If all poles of (A-LC) in the left plane

$$\lim_{t\to \infty} e_X = (X - \hat{X}) = 0$$

Then we could use $\hat{X}$ to estimate $X$\
regardless the influence of initial value $\hat{X}(0)$ and $X(0)$

Transformation

$$Z = PX$$

where X is observer canonical form\
Z is other form (like phase variable form, cascade form)

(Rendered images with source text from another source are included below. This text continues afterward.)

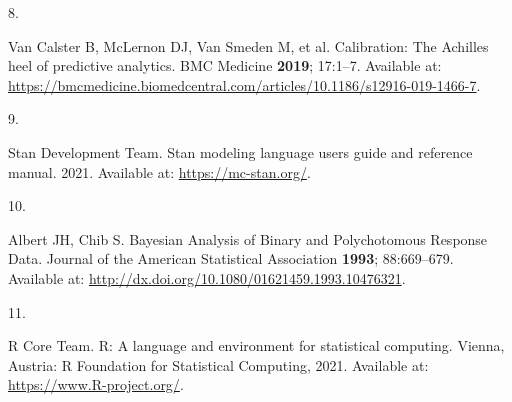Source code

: \documentclass[
]{article}
\newlength{\cslhangindent}
\newlength{\csllabelwidth}
\newlength{\cslentryspacingunit} %
\newenvironment{CSLReferences}[2] %
 {%
  \setlength{\parindent}{0pt}
  \ifodd #1
  \let\oldpar\par
  \def\par{\hangindent=\cslhangindent\oldpar}
  \fi
  \setlength{\parskip}{#2\cslentryspacingunit}
 }%
 {}
\newcommand{\CSLLeftMargin}[1]{\parbox[t]{\csllabelwidth}{#1}}
\newcommand{\CSLRightInline}[1]{\parbox[t]{\linewidth - \csllabelwidth}{#1}\break}
\begin{document}
\begin{CSLReferences}{0}{0}
\leavevmode{}%
\CSLLeftMargin{8. }
\CSLRightInline{Van Calster B, McLernon DJ, Van Smeden M, et al. {Calibration: The Achilles heel of predictive analytics}. BMC Medicine \textbf{2019}; 17:1--7. Available at: \url{https://bmcmedicine.biomedcentral.com/articles/10.1186/s12916-019-1466-7}.}

\leavevmode{}%
\CSLLeftMargin{9. }
\CSLRightInline{Stan Development Team. Stan modeling language users guide and reference manual. 2021. Available at: \url{https://mc-stan.org/}.}

\leavevmode{}%
\CSLLeftMargin{10. }
\CSLRightInline{Albert JH, Chib S. Bayesian Analysis of Binary and Polychotomous Response Data. Journal of the American Statistical Association \textbf{1993}; 88:669--679. Available at: \url{http://dx.doi.org/10.1080/01621459.1993.10476321}.}

\leavevmode{}%
\CSLLeftMargin{11. }
\CSLRightInline{R Core Team. R: A language and environment for statistical computing. Vienna, Austria: R Foundation for Statistical Computing, 2021. Available at: \url{https://www.R-project.org/}.}

\end{CSLReferences}

\newpage

\singlespacing
\providecommand{\docline}[3]{\noalign{\global\setlength{\arrayrulewidth}{#1}}\arrayrulecolor[HTML]{#2}\cline{#3}}

\setlength{\tabcolsep}{2pt}

\renewcommand*{\arraystretch}{1.5}
\end{document}
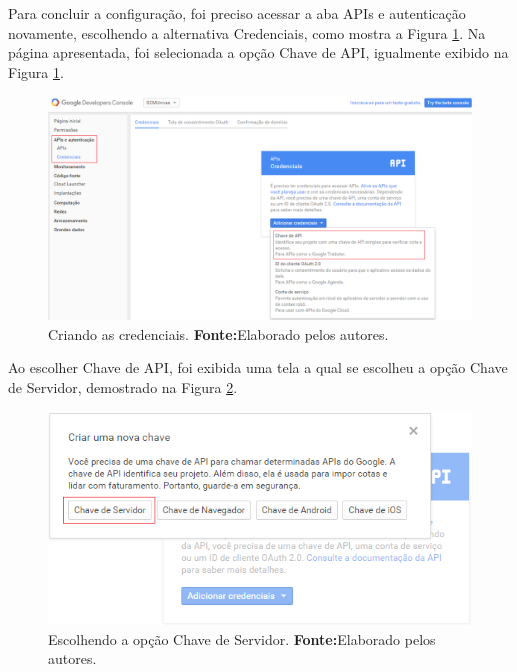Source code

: 	\pagebreak

	\par Para concluir a configuração, foi preciso acessar a aba APIs e
autenticação novamente, escolhendo a alternativa Credenciais, como mostra a
Figura \ref{fig:gcm6}. Na página apresentada, foi selecionada a opção Chave de
API, igualmente exibido na Figura \ref{fig:gcm6}.

	\begin{figure}[h!] 
		\centerline{\includegraphics[scale=0.4]{./imagens/2_q_metodologico/4_procedimentos_resultados/41_gcm/gcm6.png}}
		\caption[Criando as credenciais]{Criando as credenciais.
		\textbf{Fonte:}Elaborado pelos autores.}
		\label{fig:gcm6}
	\end{figure}
	
	\par Ao escolher Chave de API, foi exibida uma tela a qual se escolheu a opção
Chave de Servidor, demostrado na Figura \ref{fig:gcm7}.

	\begin{figure}[h!] 
		\centerline{\includegraphics[scale=0.7]{./imagens/2_q_metodologico/4_procedimentos_resultados/41_gcm/gcm7.png}}
		\caption[Escolhendo a opção Chave de Servidor]{Escolhendo a opção Chave de Servidor.
		\textbf{Fonte:}Elaborado pelos autores.}
		\label{fig:gcm7}
	\end{figure}

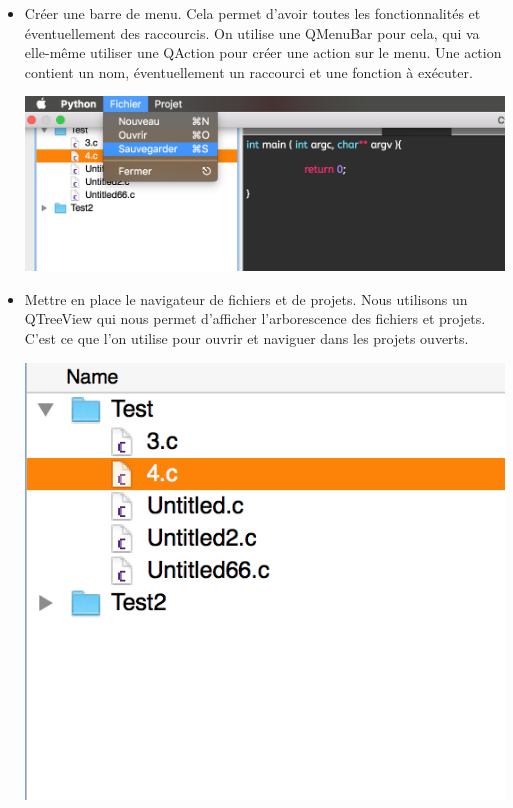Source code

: \documentclass[a4paper,12pt]{article}
\begin{document}
\begin{itemize}
			\item Créer une barre de menu. Cela permet d'avoir toutes les fonctionnalités et éventuellement des raccourcis. On utilise une QMenuBar pour cela, qui va elle-même utiliser une QAction pour créer une action sur le menu. Une action contient un nom, éventuellement un raccourci et une fonction à exécuter. 
			\begin{center}
				\includegraphics[scale=0.6]{images/QMenuBar}
				\vspace{0.5cm}
			\end{center}
			
			\item Mettre en place le navigateur de fichiers et de projets. Nous utilisons un QTreeView qui nous permet d'afficher l'arborescence des fichiers et projets. C'est ce que l'on utilise pour ouvrir et naviguer dans les projets ouverts.\\
			\begin{center}
				\includegraphics[scale=0.6]{images/QTreeView}
				\vspace{0.6cm}
			\end{center}
			

\end{itemize}
\end{document}
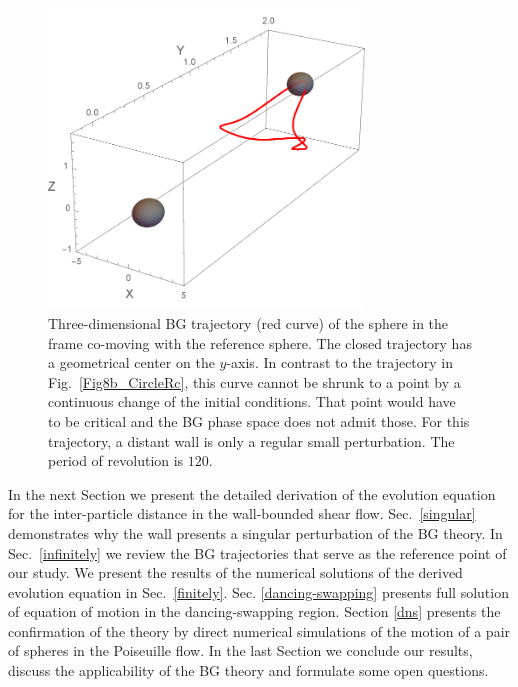 %
\begin{figure}[t]
 \centering
\includegraphics[width=0.75\textwidth]{FigX_BG_closed_trajectory1.pdf}
\caption{Three-dimensional BG trajectory (red curve) of the sphere in the frame co-moving with the reference sphere. The closed trajectory has a geometrical center on the $y$-axis. In contrast to the trajectory in Fig.~\ref{Fig8b_CircleRc}, this curve cannot be shrunk to a point by a continuous change of the initial conditions. That point would have to be critical and the BG phase space does not admit those. For this trajectory, a distant wall is only a regular small perturbation. %
The period of revolution is $120$.}
\label{FigX_BG_closed_trajectory1}
\end{figure}


In the next Section we present the detailed derivation of the evolution equation for the inter-particle distance in the wall-bounded shear flow. Sec.~\ref{singular} demonstrates why the wall presents a singular perturbation of the BG theory. In Sec.~\ref{infinitely} we review the BG trajectories that serve as the reference point of our study. We present the results of the numerical solutions of the derived evolution equation in Sec.~\ref{finitely}. Sec. \ref{dancing-swapping} presents full solution of equation of motion in the dancing-swapping region. Section \ref{dns} presents the confirmation of the theory by direct numerical simulations of the motion of a pair of spheres in the Poiseuille flow. In the last Section we conclude our results, discuss the applicability of the BG theory and formulate some open questions.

$$(\dot{Z} - \dot{\hat{Z}}) = (A-LC)(Z - \hat{Z})$$

Then we have

$$(\dot{X} - \dot{\hat{X}}) = P^{-1}(A-LC)P(X - \hat{X})$$

So we have:

$$A_x = P^{-1}AP\\ B_x = P^{-1}B\\ C_x = CP\\ L_x = P^{-1}L$$

Now calculate $O_{Mx}$

$$O_{Mx} = \begin{bmatrix} C_x\\ C_xA_x\\ \vdots\\ C_xA_x^{N-1} \end{bmatrix} = O_{Mz} P$$

So, in conclusion:

$$P = O_{Mz}^{-1}O_{Mx}\ L_z = PL_x$$

Integral Control with 0 Steady-State Error

$$U = V - KX\\ \frac{(R-Y)}{s} K_e =X_N K_e = V \equiv \frac{Y}{T(s)}$$

So

$$\frac{Y}{R} = \frac{K_e \frac{T(s)}{s}}{1+K_e \frac{T(s)}{s}}$$

Then

$$e_{ss} = \lim_{s\to 0+} sR(s) (1 - \frac{Y(s)}{R(s)})\\ = \lim_{s\to 0+} \frac{1}{1+K_e \frac{T(s)}{s}}\\ = \lim_{s\to 0+} \frac{s}{s+K_e T(s)} = 0$$

Because

$$\dot{x}_{N}=R- Y = R- CX = [-C \space 0] \begin{bmatrix} X \\ x_N \end{bmatrix} + R$$

so

$$\begin{bmatrix} \dot{X} \\ \dot{x}_N \end{bmatrix}= \begin{bmatrix} A & 0\\ -C & 0 \end{bmatrix} \begin{bmatrix} X \\ x_N \end{bmatrix}+ \begin{bmatrix} B \\ 0 \end{bmatrix}U+ \begin{bmatrix} 0 \\ 1 \end{bmatrix}R$$

because

$$U = K_e x_N - K X=[-K\space K_e] \begin{bmatrix} X \\ x_N \end{bmatrix}$$

we have

$$\begin{bmatrix} \dot{X} \\ \dot{x}_N \end{bmatrix}=( \begin{bmatrix} A & 0\\ -C & 0 \end{bmatrix}+ \begin{bmatrix} B \\ 0 \end{bmatrix} [-K\space K_e] ) \begin{bmatrix} X \\ x_N \end{bmatrix}+ \begin{bmatrix} 0 \\ 1 \end{bmatrix}R\\ =\begin{bmatrix} A-BK & BK_e\\ -C & 0 \end{bmatrix} \begin{bmatrix} X \\ x_N \end{bmatrix}+ \begin{bmatrix} 0 \\ 1 \end{bmatrix}R$$

Why zero of T(s) Not change with Controller

we know

$$G(s) = \frac{C \text{adj}(sI - A)B}{|sI - A|}\\ T(s) = \frac{C \text{adj}(sI - A + BK)B}{|sI - A + BK|}$$

why the numurator of G(S), T(s) is the same, because $\forall C$, so must prove

$$\text{adj}(sI - A)B = \text{adj}(sI - A + BK)B$$

that is mean $\forall A$ (replace sI-A with A)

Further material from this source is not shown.